“Fig. 1 An Archer In Action” from “Making a Long-Bow,” The Woodworker magazine, January 1953
“There is always something solemn about the passing of the Old Year. When we were young and the years were very, very long, each New Year’s Eve was an event, the more enthralling for its rarity, and the year ahead still so closely wrapped in the mists of time was full of enticing mystery, something to be explored, one more step forward in the exciting and rather bewildering process of growing up. Breathlessly we listened to the bells, feeling suddenly a little sad as they tolled out the last moments of the dying year, awed into silence in the hush that followed and all the world seemed to wait. Then the lovely, changing peals ushering in the New, and how they rang, those bells of our youth! Is it fancy or have they lost something of their clamorous zest, or is it we who have changed, we who no longer greet them with the old bright-eyed eagerness? Yet there are few men who will not feel a ghost of the old thrill still knocking at their hearts, that here is once more a new beginning, one more opportunity to be seized, as our ever shortening, speeding years are warning us, and turned to account.
“‘Life wastes itself whilst we are preparing to live,’ Emerson once wrote. To live we have to jerk ourselves into action and convert our pleasant pipe dreams into sober realities. The man who has a creative urge to make things, with the vague feeling that he could if once he got down to it, has determinedly to set his hand to a job. So has the man who can make and mend in a plain, competent fashion, but has a hankering for something more, some finer, more ambitious work. If we set ourselves to do the thing, then the power and ability will grow with the doing. If we only keep on vaguely wishing then life will slide away from us and we shall have lost something that might have given us infinite satisfaction. The plain fact which sometimes we are chary of facing is that no atom of good or satisfaction can come to us than by the work we put into this job of making ourselves. Here we are, men with creative instincts, hidden or only dimly realised potentialities, and until we put ourselves to the task of developing them they will remain for ever dormant. No one but ourselves knows what we can do and we ourselves do not know until we have tried. Often, indeed, we scare ourselves off by over timidity. The only way is to start. Tell ourselves we are no worse than the next man: what he can do we can do, and so we can. For steadily and surely those submerged instincts turn into practical ability as we learn by doing.

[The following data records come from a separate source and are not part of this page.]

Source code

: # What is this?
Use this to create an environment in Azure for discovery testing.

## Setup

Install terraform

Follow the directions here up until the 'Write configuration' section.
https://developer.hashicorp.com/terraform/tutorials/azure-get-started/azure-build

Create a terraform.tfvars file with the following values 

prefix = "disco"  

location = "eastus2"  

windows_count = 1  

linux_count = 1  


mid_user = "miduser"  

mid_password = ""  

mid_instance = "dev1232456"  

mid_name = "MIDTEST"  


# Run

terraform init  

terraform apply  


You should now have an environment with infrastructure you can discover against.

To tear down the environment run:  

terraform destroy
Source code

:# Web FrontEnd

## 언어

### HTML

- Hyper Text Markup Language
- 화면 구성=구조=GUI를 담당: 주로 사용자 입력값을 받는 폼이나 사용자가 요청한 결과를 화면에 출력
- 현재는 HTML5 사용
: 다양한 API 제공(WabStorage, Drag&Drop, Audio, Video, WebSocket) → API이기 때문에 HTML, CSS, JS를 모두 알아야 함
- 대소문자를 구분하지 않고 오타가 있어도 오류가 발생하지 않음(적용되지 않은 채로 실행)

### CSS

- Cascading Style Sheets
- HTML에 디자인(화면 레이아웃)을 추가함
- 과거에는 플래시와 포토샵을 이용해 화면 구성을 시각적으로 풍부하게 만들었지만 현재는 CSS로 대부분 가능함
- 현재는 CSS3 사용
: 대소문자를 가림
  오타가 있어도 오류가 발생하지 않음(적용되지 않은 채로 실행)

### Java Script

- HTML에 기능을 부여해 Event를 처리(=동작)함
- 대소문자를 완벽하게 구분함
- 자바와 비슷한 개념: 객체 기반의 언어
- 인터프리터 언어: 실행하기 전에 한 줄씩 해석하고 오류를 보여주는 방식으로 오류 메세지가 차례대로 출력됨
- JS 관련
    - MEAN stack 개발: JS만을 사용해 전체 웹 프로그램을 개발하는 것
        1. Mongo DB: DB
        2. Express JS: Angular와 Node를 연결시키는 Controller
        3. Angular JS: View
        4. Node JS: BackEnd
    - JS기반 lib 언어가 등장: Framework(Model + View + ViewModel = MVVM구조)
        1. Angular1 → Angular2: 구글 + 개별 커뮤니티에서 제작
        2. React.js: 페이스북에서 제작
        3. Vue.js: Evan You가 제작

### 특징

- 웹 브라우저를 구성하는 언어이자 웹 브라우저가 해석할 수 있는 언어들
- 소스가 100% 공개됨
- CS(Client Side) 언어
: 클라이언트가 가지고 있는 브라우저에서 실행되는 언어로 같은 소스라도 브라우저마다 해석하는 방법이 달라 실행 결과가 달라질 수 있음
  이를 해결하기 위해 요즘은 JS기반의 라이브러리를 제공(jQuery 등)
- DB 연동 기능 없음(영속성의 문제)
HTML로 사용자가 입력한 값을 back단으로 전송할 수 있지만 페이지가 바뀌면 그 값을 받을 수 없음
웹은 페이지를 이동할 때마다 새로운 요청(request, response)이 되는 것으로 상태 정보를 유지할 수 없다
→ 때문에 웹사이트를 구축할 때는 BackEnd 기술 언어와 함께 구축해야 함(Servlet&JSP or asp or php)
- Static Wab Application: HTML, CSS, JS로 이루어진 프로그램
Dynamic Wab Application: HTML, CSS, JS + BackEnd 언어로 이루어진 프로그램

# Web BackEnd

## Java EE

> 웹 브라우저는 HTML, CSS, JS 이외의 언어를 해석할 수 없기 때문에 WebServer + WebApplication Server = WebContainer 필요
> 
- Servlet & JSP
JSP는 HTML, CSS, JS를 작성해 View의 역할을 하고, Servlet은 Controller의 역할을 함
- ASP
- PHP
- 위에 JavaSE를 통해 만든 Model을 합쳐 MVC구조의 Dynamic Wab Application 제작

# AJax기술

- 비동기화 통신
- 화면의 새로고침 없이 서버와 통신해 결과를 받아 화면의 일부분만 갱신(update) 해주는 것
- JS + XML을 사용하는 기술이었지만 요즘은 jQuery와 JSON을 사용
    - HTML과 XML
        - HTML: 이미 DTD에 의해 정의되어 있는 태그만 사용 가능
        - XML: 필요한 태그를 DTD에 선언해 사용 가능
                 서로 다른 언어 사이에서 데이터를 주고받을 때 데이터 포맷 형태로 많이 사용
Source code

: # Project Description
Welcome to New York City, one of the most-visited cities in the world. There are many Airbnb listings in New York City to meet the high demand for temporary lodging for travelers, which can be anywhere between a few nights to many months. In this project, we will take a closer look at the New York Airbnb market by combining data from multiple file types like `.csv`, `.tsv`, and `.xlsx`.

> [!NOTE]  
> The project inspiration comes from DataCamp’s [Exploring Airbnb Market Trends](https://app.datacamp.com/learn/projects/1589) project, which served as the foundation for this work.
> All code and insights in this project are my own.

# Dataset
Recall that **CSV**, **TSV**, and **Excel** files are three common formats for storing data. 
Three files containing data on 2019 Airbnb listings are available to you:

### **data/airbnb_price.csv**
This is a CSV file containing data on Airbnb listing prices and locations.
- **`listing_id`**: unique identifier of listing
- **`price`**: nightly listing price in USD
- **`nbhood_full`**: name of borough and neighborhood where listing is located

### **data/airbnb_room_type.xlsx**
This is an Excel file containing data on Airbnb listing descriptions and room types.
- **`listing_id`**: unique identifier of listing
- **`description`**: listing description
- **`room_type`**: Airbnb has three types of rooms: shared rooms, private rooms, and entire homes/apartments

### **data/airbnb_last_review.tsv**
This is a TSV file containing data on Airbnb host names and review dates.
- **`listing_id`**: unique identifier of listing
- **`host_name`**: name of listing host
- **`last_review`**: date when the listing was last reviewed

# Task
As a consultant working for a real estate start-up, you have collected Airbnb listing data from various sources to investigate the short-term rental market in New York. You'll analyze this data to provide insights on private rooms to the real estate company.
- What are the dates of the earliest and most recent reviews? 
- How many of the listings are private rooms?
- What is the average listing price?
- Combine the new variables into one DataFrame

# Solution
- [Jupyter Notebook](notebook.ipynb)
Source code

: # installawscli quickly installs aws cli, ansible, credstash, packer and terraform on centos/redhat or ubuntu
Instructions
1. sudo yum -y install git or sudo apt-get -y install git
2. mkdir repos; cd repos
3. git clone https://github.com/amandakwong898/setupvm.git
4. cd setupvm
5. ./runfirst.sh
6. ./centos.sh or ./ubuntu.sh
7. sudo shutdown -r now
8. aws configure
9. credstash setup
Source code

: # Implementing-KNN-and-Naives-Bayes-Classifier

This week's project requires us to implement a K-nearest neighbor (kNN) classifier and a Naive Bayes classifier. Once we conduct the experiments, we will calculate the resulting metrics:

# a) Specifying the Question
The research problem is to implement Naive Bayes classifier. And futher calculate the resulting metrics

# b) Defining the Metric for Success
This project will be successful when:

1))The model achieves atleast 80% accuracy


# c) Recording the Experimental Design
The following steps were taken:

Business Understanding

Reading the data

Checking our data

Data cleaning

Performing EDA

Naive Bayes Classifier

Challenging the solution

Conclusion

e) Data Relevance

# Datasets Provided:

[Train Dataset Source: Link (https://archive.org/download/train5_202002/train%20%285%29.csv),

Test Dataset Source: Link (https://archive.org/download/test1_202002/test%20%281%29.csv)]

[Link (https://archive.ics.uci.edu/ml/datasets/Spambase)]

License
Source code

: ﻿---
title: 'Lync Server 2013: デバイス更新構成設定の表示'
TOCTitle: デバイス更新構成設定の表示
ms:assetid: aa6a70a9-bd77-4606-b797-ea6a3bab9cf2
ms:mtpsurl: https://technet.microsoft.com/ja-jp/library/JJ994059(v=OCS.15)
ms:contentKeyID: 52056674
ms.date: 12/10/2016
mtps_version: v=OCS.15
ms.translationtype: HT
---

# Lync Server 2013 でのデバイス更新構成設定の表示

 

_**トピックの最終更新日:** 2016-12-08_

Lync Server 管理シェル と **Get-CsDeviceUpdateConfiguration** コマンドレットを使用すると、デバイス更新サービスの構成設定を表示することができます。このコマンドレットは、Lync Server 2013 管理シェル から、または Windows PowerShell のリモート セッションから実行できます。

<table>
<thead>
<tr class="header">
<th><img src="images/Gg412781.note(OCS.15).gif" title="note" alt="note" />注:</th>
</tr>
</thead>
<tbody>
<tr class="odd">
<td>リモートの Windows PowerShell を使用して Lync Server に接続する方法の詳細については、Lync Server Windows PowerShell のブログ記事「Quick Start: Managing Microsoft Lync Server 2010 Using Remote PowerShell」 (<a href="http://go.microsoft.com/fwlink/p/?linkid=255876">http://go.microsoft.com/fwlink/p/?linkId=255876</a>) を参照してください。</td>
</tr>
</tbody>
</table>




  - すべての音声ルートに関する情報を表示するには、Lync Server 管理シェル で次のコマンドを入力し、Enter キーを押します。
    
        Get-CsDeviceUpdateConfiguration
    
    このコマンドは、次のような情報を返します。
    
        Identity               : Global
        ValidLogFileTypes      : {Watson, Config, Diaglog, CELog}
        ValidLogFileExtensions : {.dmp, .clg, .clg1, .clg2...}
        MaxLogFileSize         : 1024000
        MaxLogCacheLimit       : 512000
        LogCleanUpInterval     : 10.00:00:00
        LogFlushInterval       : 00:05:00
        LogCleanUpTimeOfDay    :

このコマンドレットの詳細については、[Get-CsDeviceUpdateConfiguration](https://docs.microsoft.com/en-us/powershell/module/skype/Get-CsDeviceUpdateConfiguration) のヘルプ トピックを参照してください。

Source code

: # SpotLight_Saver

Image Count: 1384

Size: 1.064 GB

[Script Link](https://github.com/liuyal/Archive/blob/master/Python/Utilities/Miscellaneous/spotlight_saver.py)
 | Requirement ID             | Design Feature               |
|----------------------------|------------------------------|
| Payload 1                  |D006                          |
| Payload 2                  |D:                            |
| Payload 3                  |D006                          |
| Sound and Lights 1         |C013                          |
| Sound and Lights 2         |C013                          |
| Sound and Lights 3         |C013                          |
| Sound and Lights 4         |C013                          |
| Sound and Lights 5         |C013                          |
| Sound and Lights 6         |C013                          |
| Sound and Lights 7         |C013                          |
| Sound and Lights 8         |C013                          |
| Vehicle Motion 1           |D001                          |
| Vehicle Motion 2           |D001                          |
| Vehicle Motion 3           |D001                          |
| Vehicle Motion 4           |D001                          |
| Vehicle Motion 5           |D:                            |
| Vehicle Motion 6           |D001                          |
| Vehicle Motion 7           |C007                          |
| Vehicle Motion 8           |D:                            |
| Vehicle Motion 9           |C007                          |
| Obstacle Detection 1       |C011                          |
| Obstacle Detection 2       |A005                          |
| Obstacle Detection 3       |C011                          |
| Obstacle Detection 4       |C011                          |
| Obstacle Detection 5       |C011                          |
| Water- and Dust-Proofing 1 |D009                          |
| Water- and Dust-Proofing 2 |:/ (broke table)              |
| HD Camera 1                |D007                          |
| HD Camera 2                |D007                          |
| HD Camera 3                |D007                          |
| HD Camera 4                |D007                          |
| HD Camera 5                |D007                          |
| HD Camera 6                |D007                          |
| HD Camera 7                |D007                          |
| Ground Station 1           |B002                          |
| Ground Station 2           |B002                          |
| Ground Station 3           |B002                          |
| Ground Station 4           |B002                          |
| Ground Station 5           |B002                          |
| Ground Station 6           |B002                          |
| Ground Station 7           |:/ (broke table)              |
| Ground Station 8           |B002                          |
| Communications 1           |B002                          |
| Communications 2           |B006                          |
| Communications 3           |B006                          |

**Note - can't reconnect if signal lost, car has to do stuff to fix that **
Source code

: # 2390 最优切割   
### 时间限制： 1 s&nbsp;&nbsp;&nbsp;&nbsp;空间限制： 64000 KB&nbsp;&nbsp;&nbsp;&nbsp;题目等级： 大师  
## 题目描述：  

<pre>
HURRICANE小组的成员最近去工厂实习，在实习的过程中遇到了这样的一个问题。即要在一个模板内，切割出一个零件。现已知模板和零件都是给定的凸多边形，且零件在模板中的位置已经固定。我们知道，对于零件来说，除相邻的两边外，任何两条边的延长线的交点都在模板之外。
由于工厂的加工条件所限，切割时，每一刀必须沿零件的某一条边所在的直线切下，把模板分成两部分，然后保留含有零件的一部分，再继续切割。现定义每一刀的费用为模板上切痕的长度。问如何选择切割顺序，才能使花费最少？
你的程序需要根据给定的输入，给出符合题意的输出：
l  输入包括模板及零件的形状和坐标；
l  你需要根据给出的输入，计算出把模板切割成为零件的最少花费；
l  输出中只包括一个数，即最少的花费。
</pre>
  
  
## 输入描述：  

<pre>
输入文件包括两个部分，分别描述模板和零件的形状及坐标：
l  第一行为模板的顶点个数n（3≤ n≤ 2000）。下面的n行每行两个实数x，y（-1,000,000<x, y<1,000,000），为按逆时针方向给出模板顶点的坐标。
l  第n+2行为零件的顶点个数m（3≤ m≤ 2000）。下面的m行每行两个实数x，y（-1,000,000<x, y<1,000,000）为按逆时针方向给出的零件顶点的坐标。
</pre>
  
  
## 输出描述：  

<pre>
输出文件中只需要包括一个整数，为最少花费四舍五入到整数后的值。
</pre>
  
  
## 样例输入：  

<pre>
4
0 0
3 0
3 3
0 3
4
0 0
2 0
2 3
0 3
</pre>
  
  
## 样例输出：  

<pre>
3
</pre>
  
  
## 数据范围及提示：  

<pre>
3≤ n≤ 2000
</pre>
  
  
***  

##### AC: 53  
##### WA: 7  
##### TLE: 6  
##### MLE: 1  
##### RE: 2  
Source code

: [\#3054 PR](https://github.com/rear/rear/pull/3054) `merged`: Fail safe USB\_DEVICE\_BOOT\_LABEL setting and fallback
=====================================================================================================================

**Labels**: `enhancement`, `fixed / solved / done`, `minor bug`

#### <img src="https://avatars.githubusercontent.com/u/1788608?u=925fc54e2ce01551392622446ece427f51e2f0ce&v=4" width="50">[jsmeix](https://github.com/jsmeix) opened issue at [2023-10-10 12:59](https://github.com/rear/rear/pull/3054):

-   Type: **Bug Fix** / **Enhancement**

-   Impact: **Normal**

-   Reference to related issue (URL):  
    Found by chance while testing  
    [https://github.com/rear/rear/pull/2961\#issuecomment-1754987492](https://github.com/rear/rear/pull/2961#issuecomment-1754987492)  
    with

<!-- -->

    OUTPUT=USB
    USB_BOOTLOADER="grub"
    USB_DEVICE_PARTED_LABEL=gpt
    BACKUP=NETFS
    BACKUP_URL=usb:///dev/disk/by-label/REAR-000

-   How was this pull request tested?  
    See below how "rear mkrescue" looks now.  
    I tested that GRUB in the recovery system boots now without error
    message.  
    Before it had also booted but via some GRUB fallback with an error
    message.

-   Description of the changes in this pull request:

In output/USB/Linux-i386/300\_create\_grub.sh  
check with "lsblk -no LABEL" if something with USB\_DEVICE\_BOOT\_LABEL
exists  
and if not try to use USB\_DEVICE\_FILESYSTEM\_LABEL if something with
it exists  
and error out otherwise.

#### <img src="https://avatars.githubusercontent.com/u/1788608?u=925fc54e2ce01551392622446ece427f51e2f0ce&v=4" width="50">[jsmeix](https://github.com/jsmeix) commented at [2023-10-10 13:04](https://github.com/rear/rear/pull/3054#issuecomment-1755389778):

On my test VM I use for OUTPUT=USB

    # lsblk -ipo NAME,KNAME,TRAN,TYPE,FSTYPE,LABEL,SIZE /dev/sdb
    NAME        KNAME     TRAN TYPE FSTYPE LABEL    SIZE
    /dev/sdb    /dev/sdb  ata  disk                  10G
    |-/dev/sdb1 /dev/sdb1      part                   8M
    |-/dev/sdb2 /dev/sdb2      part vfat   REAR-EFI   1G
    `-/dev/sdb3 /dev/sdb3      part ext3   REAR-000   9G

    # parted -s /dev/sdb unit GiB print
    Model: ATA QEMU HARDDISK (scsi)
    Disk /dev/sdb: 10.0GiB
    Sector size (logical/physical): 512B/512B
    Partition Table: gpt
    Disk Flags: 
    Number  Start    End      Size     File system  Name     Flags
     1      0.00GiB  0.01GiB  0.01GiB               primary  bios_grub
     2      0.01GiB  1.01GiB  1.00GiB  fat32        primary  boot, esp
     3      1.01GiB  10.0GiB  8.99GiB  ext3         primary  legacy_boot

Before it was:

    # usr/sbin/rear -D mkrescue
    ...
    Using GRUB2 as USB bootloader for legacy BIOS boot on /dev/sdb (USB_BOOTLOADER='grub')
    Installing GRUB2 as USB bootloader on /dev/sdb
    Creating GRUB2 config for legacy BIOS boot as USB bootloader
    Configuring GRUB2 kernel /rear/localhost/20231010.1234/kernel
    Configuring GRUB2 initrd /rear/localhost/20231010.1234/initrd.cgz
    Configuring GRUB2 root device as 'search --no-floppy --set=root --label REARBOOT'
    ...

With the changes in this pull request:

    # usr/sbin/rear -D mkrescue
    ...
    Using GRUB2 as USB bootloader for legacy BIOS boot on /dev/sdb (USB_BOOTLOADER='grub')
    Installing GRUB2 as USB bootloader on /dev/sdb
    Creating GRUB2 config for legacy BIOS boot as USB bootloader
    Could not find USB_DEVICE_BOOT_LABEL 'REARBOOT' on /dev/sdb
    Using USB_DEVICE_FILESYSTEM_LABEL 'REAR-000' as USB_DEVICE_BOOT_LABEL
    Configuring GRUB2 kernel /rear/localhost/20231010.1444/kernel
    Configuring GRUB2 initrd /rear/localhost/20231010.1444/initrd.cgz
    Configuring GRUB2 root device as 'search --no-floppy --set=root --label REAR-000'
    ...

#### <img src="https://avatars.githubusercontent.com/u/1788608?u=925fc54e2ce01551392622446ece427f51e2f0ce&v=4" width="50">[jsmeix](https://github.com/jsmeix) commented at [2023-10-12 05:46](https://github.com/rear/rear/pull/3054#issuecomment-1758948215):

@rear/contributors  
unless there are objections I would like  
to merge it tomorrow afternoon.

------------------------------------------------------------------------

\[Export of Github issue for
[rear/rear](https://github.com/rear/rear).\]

“It is extraordinary how opportunities come our way for learning once we have started. There seems to be some hidden law governing it, making us aware of new possibilities, new avenues of interest to be explored while we are pegging away at the job of turning ourselves into first-rate craftsmen. It may be only our new awareness, making us see and seize the opportunities, and yet it seems more than that. As if, like the man in the parable, when a man buried his talent he loses even the little he has but, using it, not only is it increased a hundredfold by his own enterprise but more is added unto him, sometimes much more.
“In my time I have made many good resolutions on New Year’s Eve and broken them all. Now, after the passage of the years, there is only one I would make, and that is more a prayer than a resolution. It is for the gift of perseverance. Whatever kind of job of creative living to which we have each put our hands, as good craftsmen, homemakers, as men of integrity and faith and good hopes let us persevere in it, putting our best into it, keeping our interest and enthusiasm alive by the study of good work whenever we can find it and setting our standards by that alone. There are so many things which conspire to turn us aside from the path we want to follow, fascinating things, distracting things, like television, the importunities of our friends, and our own moods and difficulties. We are each of us assailed from this side and that with ever possible temptation to take the easy way and to content ourselves with the minimum necessary effort. But there is not much satisfaction to be got in the long run out of living like that. ‘A man,’ says Emerson, ‘is relieved and gay when has put his heart into his work and done his best: but what he has said or done otherwise shall give him no peace. It is a deliverance which does not deliver.’ Haven’t we all experienced it? The nagging uneasiness which follows an imperfect or hastily finished job, the blemish which will always catch our own eye if others do not notice, on the other hand the glow of satisfaction when we know our work is good. Those are the moments which are worth living for – the moments which pave the way to solid achievement.”